Description of the task: Where the string "laura" appears in a line of the material below, copy that line.

Exercise input:
┌──

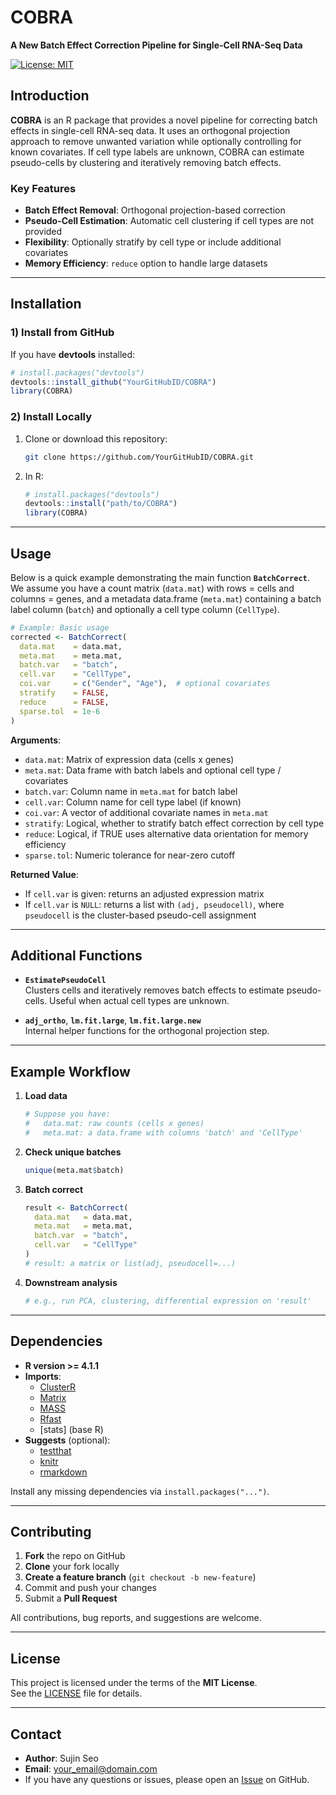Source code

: 

# COBRA
**A New Batch Effect Correction Pipeline for Single-Cell RNA-Seq Data**

[![License: MIT](https://img.shields.io/badge/license-MIT-blue.svg)](LICENSE)

## Introduction
**COBRA** is an R package that provides a novel pipeline for correcting batch effects in single-cell RNA-seq data. It uses an orthogonal projection approach to remove unwanted variation while optionally controlling for known covariates. If cell type labels are unknown, COBRA can estimate pseudo-cells by clustering and iteratively removing batch effects.

### Key Features
- **Batch Effect Removal**: Orthogonal projection-based correction
- **Pseudo-Cell Estimation**: Automatic cell clustering if cell types are not provided
- **Flexibility**: Optionally stratify by cell type or include additional covariates
- **Memory Efficiency**: `reduce` option to handle large datasets

---

## Installation

### 1) Install from GitHub
If you have **devtools** installed:

```r
# install.packages("devtools")
devtools::install_github("YourGitHubID/COBRA")
library(COBRA)
```

### 2) Install Locally
1. Clone or download this repository:
   ```bash
   git clone https://github.com/YourGitHubID/COBRA.git
   ```
2. In R:
   ```r
   # install.packages("devtools")
   devtools::install("path/to/COBRA")
   library(COBRA)
   ```

---

## Usage

Below is a quick example demonstrating the main function **`BatchCorrect`**.  
We assume you have a count matrix (`data.mat`) with rows = cells and columns = genes, and a metadata data.frame (`meta.mat`) containing a batch label column (`batch`) and optionally a cell type column (`CellType`).

```r
# Example: Basic usage
corrected <- BatchCorrect(
  data.mat    = data.mat,
  meta.mat    = meta.mat,
  batch.var   = "batch",
  cell.var    = "CellType",
  coi.var     = c("Gender", "Age"),  # optional covariates
  stratify    = FALSE,
  reduce      = FALSE,
  sparse.tol  = 1e-6
)
```

**Arguments**:
- `data.mat`: Matrix of expression data (cells x genes)
- `meta.mat`: Data frame with batch labels and optional cell type / covariates
- `batch.var`: Column name in `meta.mat` for batch label
- `cell.var`: Column name for cell type label (if known)
- `coi.var`: A vector of additional covariate names in `meta.mat`
- `stratify`: Logical, whether to stratify batch effect correction by cell type
- `reduce`: Logical, if TRUE uses alternative data orientation for memory efficiency
- `sparse.tol`: Numeric tolerance for near-zero cutoff

**Returned Value**:
- If `cell.var` is given: returns an adjusted expression matrix
- If `cell.var` is `NULL`: returns a list with `(adj, pseudocell)`, where `pseudocell` is the cluster-based pseudo-cell assignment

---

## Additional Functions

- **`EstimatePseudoCell`**  
  Clusters cells and iteratively removes batch effects to estimate pseudo-cells. Useful when actual cell types are unknown.

- **`adj_ortho`**, **`lm.fit.large`**, **`lm.fit.large.new`**  
  Internal helper functions for the orthogonal projection step.

---

## Example Workflow

1. **Load data**  
   ```r
   # Suppose you have:
   #   data.mat: raw counts (cells x genes)
   #   meta.mat: a data.frame with columns 'batch' and 'CellType'
   ```

2. **Check unique batches**  
   ```r
   unique(meta.mat$batch)
   ```

3. **Batch correct**  
   ```r
   result <- BatchCorrect(
     data.mat   = data.mat,
     meta.mat   = meta.mat,
     batch.var  = "batch",
     cell.var   = "CellType"
   )
   # result: a matrix or list(adj, pseudocell=...)
   ```

4. **Downstream analysis**  
   ```r
   # e.g., run PCA, clustering, differential expression on 'result'
   ```

---

## Dependencies

- **R version >= 4.1.1**  
- **Imports**:  
  - [ClusterR](https://cran.r-project.org/package=ClusterR)  
  - [Matrix](https://cran.r-project.org/package=Matrix)  
  - [MASS](https://cran.r-project.org/package=MASS)  
  - [Rfast](https://cran.r-project.org/package=Rfast)  
  - [stats] (base R)  
- **Suggests** (optional):  
  - [testthat](https://cran.r-project.org/package=testthat)  
  - [knitr](https://cran.r-project.org/package=knitr)  
  - [rmarkdown](https://cran.r-project.org/package=rmarkdown)

Install any missing dependencies via `install.packages("...")`.

---

## Contributing

1. **Fork** the repo on GitHub  
2. **Clone** your fork locally  
3. **Create a feature branch** (`git checkout -b new-feature`)  
4. Commit and push your changes  
5. Submit a **Pull Request**

All contributions, bug reports, and suggestions are welcome.

---

## License

This project is licensed under the terms of the **MIT License**.  
See the [LICENSE](./LICENSE) file for details.

---

## Contact
- **Author**: Sujin Seo  
- **Email**: <your_email@domain.com>  
- If you have any questions or issues, please open an [Issue](https://github.com/YourGitHubID/COBRA/issues) on GitHub.

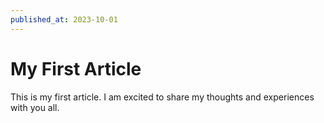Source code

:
 ```yaml
---
published_at: 2023-10-01
---
```


# My First Article

This is my first article. I am excited to share my thoughts and experiences with you all.
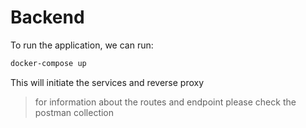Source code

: # Backend

To run the application, we can run:
```bash
docker-compose up
```

This will initiate the services and reverse proxy

> for information about the routes and endpoint please check the postman collection
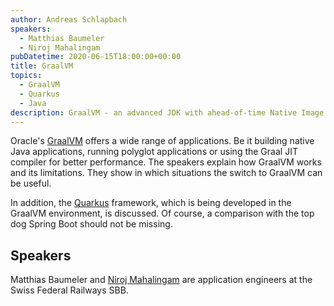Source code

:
 ```yaml
---
author: Andreas Schlapbach
speakers:
  - Matthias Baumeler
  - Niroj Mahalingam
pubDatetime: 2020-06-15T18:00:00+00:00
title: GraalVM
topics:
  - GraalVM
  - Quarkus
  - Java
description: GraalVM - an advanced JDK with ahead-of-time Native Image compilation and Quarkus - a Kubernetes-native Java framework are introduced in this talk.
---
```


Oracle's [GraalVM](https://www.graalvm.org/) offers a wide range of applications. Be it building native Java applications, running polyglot applications or using the Graal JIT compiler for better performance. The speakers explain how GraalVM works and its limitations. They show in which situations the switch to GraalVM can be useful.

In addition, the [Quarkus](https://quarkus.io/) framework, which is being developed in the GraalVM environment, is discussed. Of course, a comparison with the top dog Spring Boot should not be missing.

## Speakers

Matthias Baumeler and [Niroj Mahalingam](https://www.linkedin.com/in/niroj-mahalingam/) are application engineers at the Swiss Federal Railways SBB.
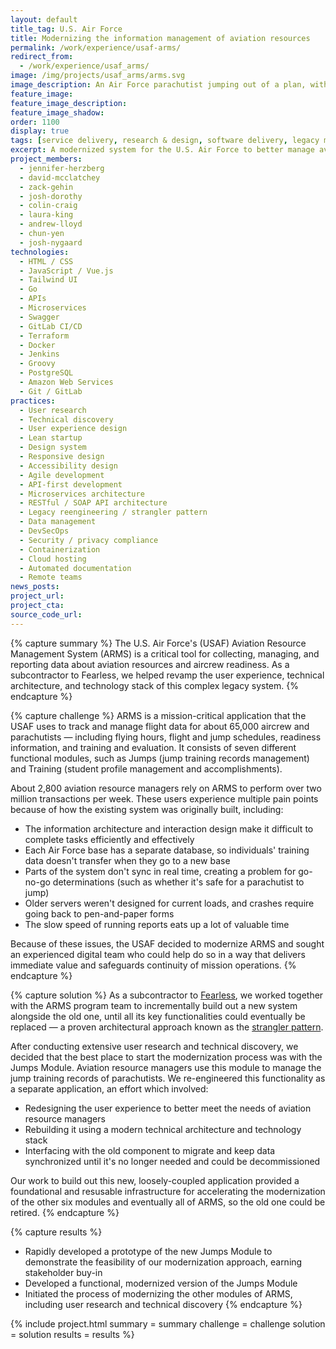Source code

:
 ```yaml
---
layout: default
title_tag: U.S. Air Force
title: Modernizing the information management of aviation resources
permalink: /work/experience/usaf-arms/
redirect_from:
  - /work/experience/usaf_arms/
image: /img/projects/usaf_arms/arms.svg
image_description: An Air Force parachutist jumping out of a plan, with digital components in the background.
feature_image:
feature_image_description:
feature_image_shadow:
order: 1100
display: true
tags: [service delivery, research & design, software delivery, legacy modernization, devops, cloud & platforms, data & analytics, apis, security & privacy, defense, air force, zack gehin, josh dorothy, colin craig, laura king, andrew lloyd, chun yen, jennifer herzberg, david mcclatchey, josh nygaard]
excerpt: A modernized system for the U.S. Air Force to better manage aviation resources and aircrew readiness.
project_members:
  - jennifer-herzberg
  - david-mcclatchey
  - zack-gehin
  - josh-dorothy
  - colin-craig
  - laura-king
  - andrew-lloyd
  - chun-yen
  - josh-nygaard
technologies:
  - HTML / CSS
  - JavaScript / Vue.js
  - Tailwind UI
  - Go
  - APIs
  - Microservices
  - Swagger
  - GitLab CI/CD
  - Terraform
  - Docker
  - Jenkins
  - Groovy
  - PostgreSQL
  - Amazon Web Services
  - Git / GitLab
practices:
  - User research
  - Technical discovery
  - User experience design
  - Lean startup
  - Design system
  - Responsive design
  - Accessibility design
  - Agile development
  - API-first development
  - Microservices architecture
  - RESTful / SOAP API architecture
  - Legacy reengineering / strangler pattern
  - Data management
  - DevSecOps
  - Security / privacy compliance
  - Containerization
  - Cloud hosting
  - Automated documentation
  - Remote teams
news_posts:
project_url:
project_cta:
source_code_url:
---
```


{% capture summary %}
The U.S. Air Force's (USAF) Aviation Resource Management System (ARMS) is a critical
tool for collecting, managing, and reporting data about aviation resources and aircrew
readiness. As a subcontractor to Fearless, we helped revamp the user experience,
technical architecture, and technology stack of this complex legacy system.
{% endcapture %}

{% capture challenge %}
ARMS is a mission-critical application that the USAF uses to track and manage flight
data for about 65,000 aircrew and parachutists — including flying hours, flight and
jump schedules, readiness information, and training and evaluation. It consists of
seven different functional modules, such as Jumps (jump training records management)
and Training (student profile management and accomplishments).

About 2,800 aviation resource managers rely on ARMS to perform over two million transactions
per week. These users experience multiple pain points because of how the existing system
was originally built, including:

- The information architecture and interaction design make it difficult to complete
tasks efficiently and effectively
- Each Air Force base has a separate database, so individuals' training data doesn't
transfer when they go to a new base
- Parts of the system don't sync in real time, creating a problem for go-no-go
determinations (such as whether it's safe for a parachutist to jump)
- Older servers weren't designed for current loads, and crashes require going back to
pen-and-paper forms
- The slow speed of running reports eats up a lot of valuable time

Because of these issues, the USAF decided to modernize ARMS and sought an experienced
digital team who could help do so in a way that delivers immediate value and safeguards
continuity of mission operations.
{% endcapture %}

{% capture solution %}
As a subcontractor to [Fearless](https://fearless.tech/), we worked together
with the ARMS program team to incrementally build out a new system alongside the old one,
until all its key functionalities could eventually be replaced — a proven architectural approach known
as the [strangler pattern](https://martinfowler.com/bliki/StranglerFigApplication.html).

After conducting extensive user research and technical discovery, we decided that the best
place to start the modernization process was with the Jumps Module. Aviation resource
managers use this module to manage the jump training records of parachutists. We
re-engineered this functionality as a separate application, an effort which involved:

- Redesigning the user experience to better meet the needs of aviation resource managers
- Rebuilding it using a modern technical architecture and technology stack
- Interfacing with the old component to migrate and keep data synchronized until
it's no longer needed and could be decommissioned

Our work to build out this new, loosely-coupled application provided a foundational and resusable 
infrastructure for accelerating the modernization of the other six modules and eventually all of ARMS, 
so the old one could be retired.
{% endcapture %}

{% capture results %}
- Rapidly developed a prototype of the new Jumps Module to demonstrate the feasibility of our 
modernization approach, earning stakeholder buy-in
- Developed a functional, modernized version of the Jumps Module
- Initiated the process of modernizing the other modules of ARMS, 
including user research and technical discovery
{% endcapture %}

{% include project.html
  summary = summary
  challenge = challenge
  solution = solution
  results = results
%}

└──

Task output:
tags: [service delivery, research & design, software delivery, legacy modernization, devops, cloud & platforms, data & analytics, apis, security & privacy, defense, air force, zack gehin, josh dorothy, colin craig, laura king, andrew lloyd, chun yen, jennifer herzberg, david mcclatchey, josh nygaard]
  - laura-king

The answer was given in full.